Please sign in to post.

A Good Tip to Lighten up your Luggage when you return home...If you read....

I didn't really now where to post this but I figured I would tie it in with packing. Only because I realize books are heavy.
But. Every summer we travel to the same apartment on the Cote d'Azur. And I always bring books to read. It's my way of vacation chill. I read at the beach and the pool.
Well, every year I leave behind a book or two--just in case another renter stays and doesn't read French--they will have a book to read in English.
The owners of the apartment must like this because they have kept the collection I've left since 2010.

I just wanted to share.

Posted by
737 posts

What a great way to make room for souvenirs and help out the next tenant at the same time!

Posted by
2252 posts

What a terrific idea, wynstep!
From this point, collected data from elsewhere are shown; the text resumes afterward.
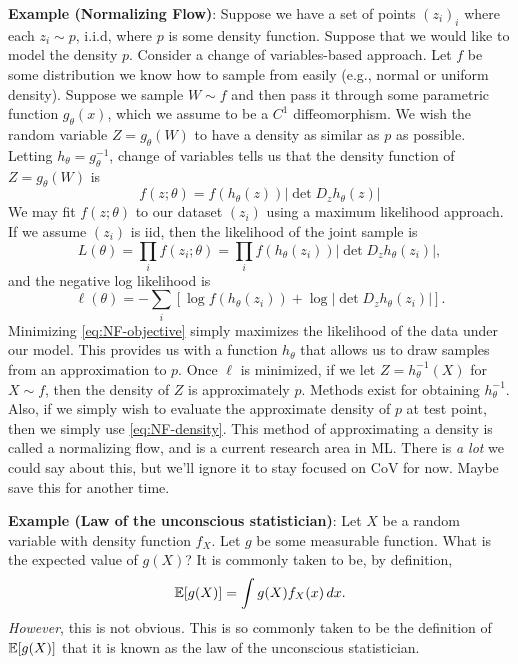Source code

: \vspace{1em} \noindent 
\textbf{Example (Normalizing Flow)}: Suppose we have a set of points $(z_i)_i $ where each $z_i \sim p$, i.i.d, where $p$ is some density function. Suppose that we would like to model the density $p$. Consider a change of variables-based approach. Let $f$ be some distribution we know how to sample from easily (e.g., normal or uniform density). Suppose we sample $W\sim f$ and then pass it through some parametric function $g_\theta(x)$, which we assume to be a $C^1$ diffeomorphism. We wish the random variable $Z=g_\theta(W)$ to have a density as similar as $p$ as possible. Letting $h_\theta = g_\theta^{-1}$, change of variables tells us that the density function of $Z=g_\theta(W)$ is
\begin{equation} \label{eq:NF-density}
f(z;\theta) = f(h_\theta(z)) |\det D_z h_\theta(z)| 
\end{equation}
We may fit $f(z; \theta)$ to our dataset $(z_i)$ using a maximum likelihood approach. If we assume $(z_i)$ is iid, then the likelihood of the joint sample is
\begin{equation} 
L(\theta) = \prod_i f(z_i; \theta)  = \prod_i f(h_\theta(z_i)) |\det D_z h_\theta(z_i)|,
\end{equation}
and the negative log likelihood is
\begin{equation} \label{eq:NF-objective}
\ell(\theta) = -\sum_i \left[ \log f(h_\theta(z_i))  + \log |\det D_z h_\theta(z_i)| \right].
\end{equation}
Minimizing \eqref{eq:NF-objective} simply maximizes the likelihood of the data under our model. This provides us with a function $h_\theta$ that allows us to draw samples from an approximation to $p$. Once $\ell$ is minimized, if we let $Z = h^{-1}_\theta(X)$ for $X\sim f$, then the density of $Z$ is approximately $p$. Methods exist for obtaining $h^{-1}_\theta$. Also, if we simply wish to evaluate the approximate density of $p$ at test point, then we simply use \eqref{eq:NF-density}. This method of approximating a density is called a normalizing flow, and is a current research area in ML. There is \emph{a lot} we could say about this, but we'll ignore it to stay focused on CoV for now. Maybe save this for another time.

\vspace{1em} \noindent
\textbf{Example (Law of the unconscious statistician)}: Let $X$ be a random variable with density function $f_X$. Let $g$ be some measurable function. What is the expected value of $g(X)$? It is commonly taken to be, by definition,
\begin{equation} \label{eq:LOTUS}
\mathbb{E}[g(X)] = \int g(X) f_X(x)\, dx. 
\end{equation}
\emph{However}, this is not obvious. This is so commonly taken to be the definition of $\mathbb{E}[g(X)]$ that it is known as the law of the unconscious statistician.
Thank you for sharing.

Posted by
174 posts

We own a resort condo that we rent out & we encourage our renters to do that.

Posted by
4 posts

Wow! I'm glad to see that you all like that little tip. This year I even left a book behind that I couldn't get through. And I left a note in the book jacket with my e-mail addy to get thoughts on what others thought.

Posted by
3580 posts

My hotels in Paris all have a rack of books to borrow or trade. I usually travel with one paperback and count on making trades as I finish reading. In a pinch I will buy a used paperback at Shakespeare & Co. At the end of my trips I usually ditch a paperback book and whatever travel book I've been using. My iPad has plenty of Kindle books, so I still have something to read on the plane.

Posted by
2693 posts

I am also a reader and not a fan of electronic reading, so every trip I put a bit of effort into selecting just the right books--one for each flight and one for each week I am gone. Don't want them too thick, maybe 250 pages max, and I always read a chapter to be sure they will keep me entertained. I frequent used book sales so it's not a problem to leave behind a $1 book.

Posted by
28247 posts

In my pre-Internet traveling days, I found I went through three books a week. Now, that was heavy. Back in the 1970s and 1980s it wasn't so easy to find used English-language books in Europe--or even new ones in some cases. Often it was Agatha Christie or nothing.

Posted by
10285 posts

Agree with Dave on the simple utility of taking apart resource books and taking what you need. Book burning makes me think of censorship, fascism, etc. Not what I'm doing when I take a chapter or two of a mass-produced tourist guide that's published annually and separate it from its brethren chapters!!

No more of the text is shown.